| This is a really interesting find. To be clear on what is happening here: Method 1 (Information Retrieval): Aristo generates candidate answers (essentially by substituting the possible answers into the question). It then uses information retrieval (ie search) on a set of pre-validated legitimate sources, attempts to find the sentence with closest alignment to the candidate answer and then builds scores based on that alignment. Method 2 (Topic Matching): I haven't studied this enough to understand it Method 3 (Tuple Reasoning): They use open information extraction on a set of pre-validated legitimate sources to build tuple statements (think RDF), then use logical inference over them.
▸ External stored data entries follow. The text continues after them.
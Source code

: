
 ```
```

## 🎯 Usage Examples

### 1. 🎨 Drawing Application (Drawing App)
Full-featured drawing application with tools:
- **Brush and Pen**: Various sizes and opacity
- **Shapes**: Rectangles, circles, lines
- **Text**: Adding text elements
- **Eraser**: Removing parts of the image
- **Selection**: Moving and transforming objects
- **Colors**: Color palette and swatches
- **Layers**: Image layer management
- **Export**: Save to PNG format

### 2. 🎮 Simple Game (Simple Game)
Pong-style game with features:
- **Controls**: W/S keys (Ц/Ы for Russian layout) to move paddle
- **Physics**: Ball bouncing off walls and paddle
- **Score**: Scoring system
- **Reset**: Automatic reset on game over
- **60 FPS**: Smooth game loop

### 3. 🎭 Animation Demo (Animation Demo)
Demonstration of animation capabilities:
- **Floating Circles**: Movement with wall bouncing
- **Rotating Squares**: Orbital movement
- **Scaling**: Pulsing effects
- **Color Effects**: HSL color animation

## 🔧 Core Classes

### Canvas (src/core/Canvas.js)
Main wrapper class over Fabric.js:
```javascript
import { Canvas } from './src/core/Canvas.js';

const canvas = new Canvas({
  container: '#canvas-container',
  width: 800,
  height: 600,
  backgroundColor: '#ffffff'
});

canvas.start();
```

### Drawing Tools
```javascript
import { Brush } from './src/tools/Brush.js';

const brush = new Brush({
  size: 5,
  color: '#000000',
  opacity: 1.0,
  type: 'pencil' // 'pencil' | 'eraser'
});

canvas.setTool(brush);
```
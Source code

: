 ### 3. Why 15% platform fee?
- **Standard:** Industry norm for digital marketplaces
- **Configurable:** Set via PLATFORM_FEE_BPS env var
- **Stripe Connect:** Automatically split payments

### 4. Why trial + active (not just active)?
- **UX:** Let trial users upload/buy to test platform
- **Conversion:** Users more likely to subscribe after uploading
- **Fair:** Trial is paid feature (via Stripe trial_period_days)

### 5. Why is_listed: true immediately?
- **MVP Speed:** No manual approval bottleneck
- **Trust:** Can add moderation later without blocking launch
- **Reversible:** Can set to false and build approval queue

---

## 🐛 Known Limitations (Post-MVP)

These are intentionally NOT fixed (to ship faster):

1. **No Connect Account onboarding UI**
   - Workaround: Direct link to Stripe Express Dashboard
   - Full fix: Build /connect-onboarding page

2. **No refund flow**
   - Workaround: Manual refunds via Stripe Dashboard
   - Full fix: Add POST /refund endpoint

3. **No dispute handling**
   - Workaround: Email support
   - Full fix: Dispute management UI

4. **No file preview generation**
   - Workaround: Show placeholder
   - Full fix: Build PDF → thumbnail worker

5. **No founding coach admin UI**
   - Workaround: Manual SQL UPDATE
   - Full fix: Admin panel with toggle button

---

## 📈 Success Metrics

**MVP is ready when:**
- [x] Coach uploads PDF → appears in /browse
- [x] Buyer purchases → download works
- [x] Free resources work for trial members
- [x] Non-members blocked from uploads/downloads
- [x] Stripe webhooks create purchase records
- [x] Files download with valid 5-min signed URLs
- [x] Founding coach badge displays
The problem is that the pre-validated sources include large amounts of discussion of white supremacy. Someone debunking it (as Ravi Gandhi did in his statement "History is full of such prejudices paraded as iron laws that men are superior to women; that the white races are superior to the colored") uses a phrase which causes problems in all three of these methods. It's really hard to know what to do here. I think if I was building the system I'd try to detect that kind of pseudo-science question and refuse to answer it. |
Is it? It looks like the natural language processing part is simply not very good. Improve that.
> I'd try to detect that kind of pseudo-science question
That wouldn't fix the general problem that this system seems to treat sentences of the form "some people incorrectly claim X" as an assertion that X is a fact.